Pero no habríamos visto todo el panorama paulino si no buscáramos 
qué ideas acarrea también la expresión «Cuerpo de Cristo». Acabamos 
de ver que se asocia estrechamente a la idea de jerarquía, de 
organismo, de funciones. ¿Hay otras nociones que rodeen la expresión 
«Cuerpo de Cristo» o que le estén íntimamente vinculadas? 
CUERPO-DE-CRISTO/I: Un lector moderno de san Pablo, al leer que 
la Iglesia es el Cuerpo de Cristo, piensa inmediatamente que la 
expresión designa una reunión de hombres agrupados con el mismo 
fin, para una misma cosa. Piensa inevitablemente en los «cuerpos 
constituidos», en un «cuerpo de ejército», etc... y asimila a estos 
términos «Cuerpo» de Cristo». Que el lector moderno se pare lo antes 
posible por este camino. Es una falsa pista. Jamás, en la obra de 
Pablo, la palabra «cuerpo» tiene el sentido de grupo de hombres 
unidos moralmente en una misma intención.
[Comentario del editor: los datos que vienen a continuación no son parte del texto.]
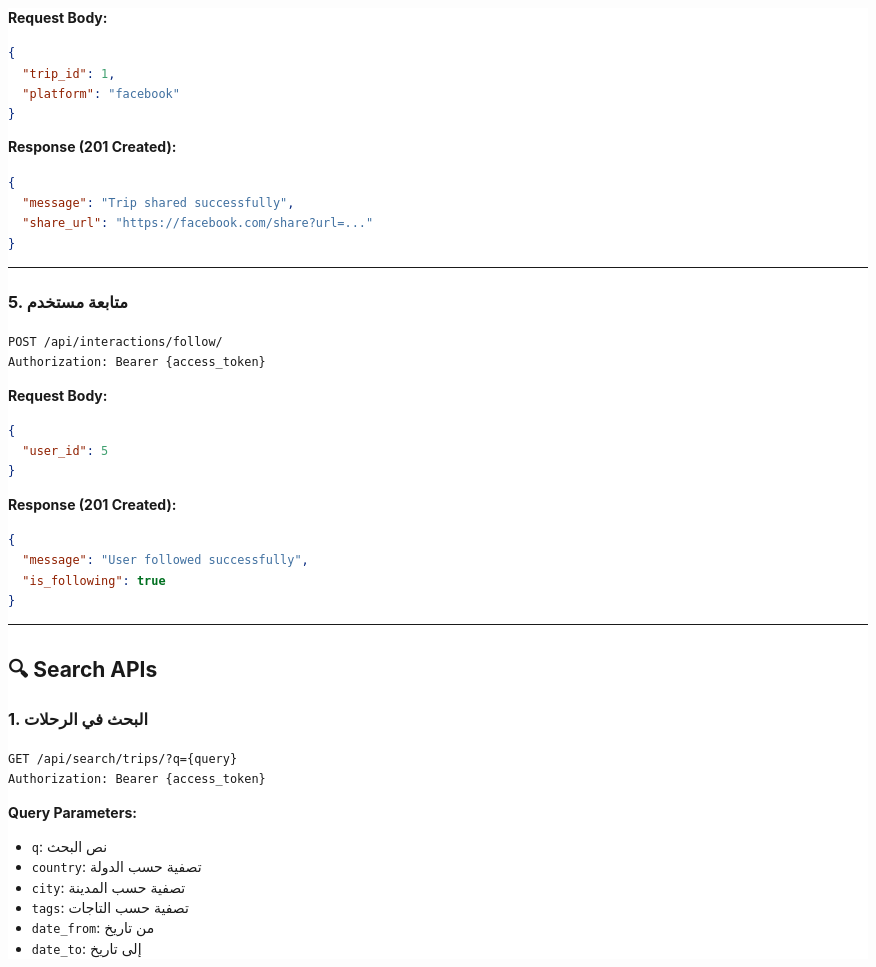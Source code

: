 **Request Body:**
```json
{
  "trip_id": 1,
  "platform": "facebook"
}
```

**Response (201 Created):**
```json
{
  "message": "Trip shared successfully",
  "share_url": "https://facebook.com/share?url=..."
}
```

---

### 5. متابعة مستخدم

```http
POST /api/interactions/follow/
Authorization: Bearer {access_token}
```

**Request Body:**
```json
{
  "user_id": 5
}
```

**Response (201 Created):**
```json
{
  "message": "User followed successfully",
  "is_following": true
}
```

---

## 🔍 Search APIs

### 1. البحث في الرحلات

```http
GET /api/search/trips/?q={query}
Authorization: Bearer {access_token}
```

**Query Parameters:**
- `q`: نص البحث
- `country`: تصفية حسب الدولة
- `city`: تصفية حسب المدينة
- `tags`: تصفية حسب التاجات
- `date_from`: من تاريخ
- `date_to`: إلى تاريخ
Más aún, esta acepción es 
ignorada del Antiguo y del Nuevo Testamentos. No hay pues razón 
alguna para dar este sentido a «Cuerpo de Cristo» en el Apóstol.
Mas entonces, ¿qué sentido inmediato hay que dar a la expresión? 
El sentido más evidente. El «Cuerpo de Cristo» es Cristo en persona, 
el único Cristo que padeció, murió y resucitó, y sobre el cual la muerte 
ya no tiene ningún imperio. Para prevenir otra equivocación, 
subrayemos que «Cuerpo de Cristo» designa a Cristo según su 
humanidad - cuerpo y alma - y según su divinidad. No hay que leer 
pues esta palabra como si designara el cuerpo de carne de Cristo con 
exclusión de su alma y de su divinidad. Bajo la palabra «cuerpo», la 
mentalidad semítica comprende el ser concreto entero.
Queda por sacar la conclusión, por sorprendente que parezca. 
Pablo afirma que la Iglesia, asamblea de los fieles y organismo visible, 
en los cuales los ministros constituyen una jerarquía, se identifica con 
el Cristo de la historia, actualmente resucitado y glorificado. Tal es el 
sentido inmediato que puede sacarse al lenguaje paulino.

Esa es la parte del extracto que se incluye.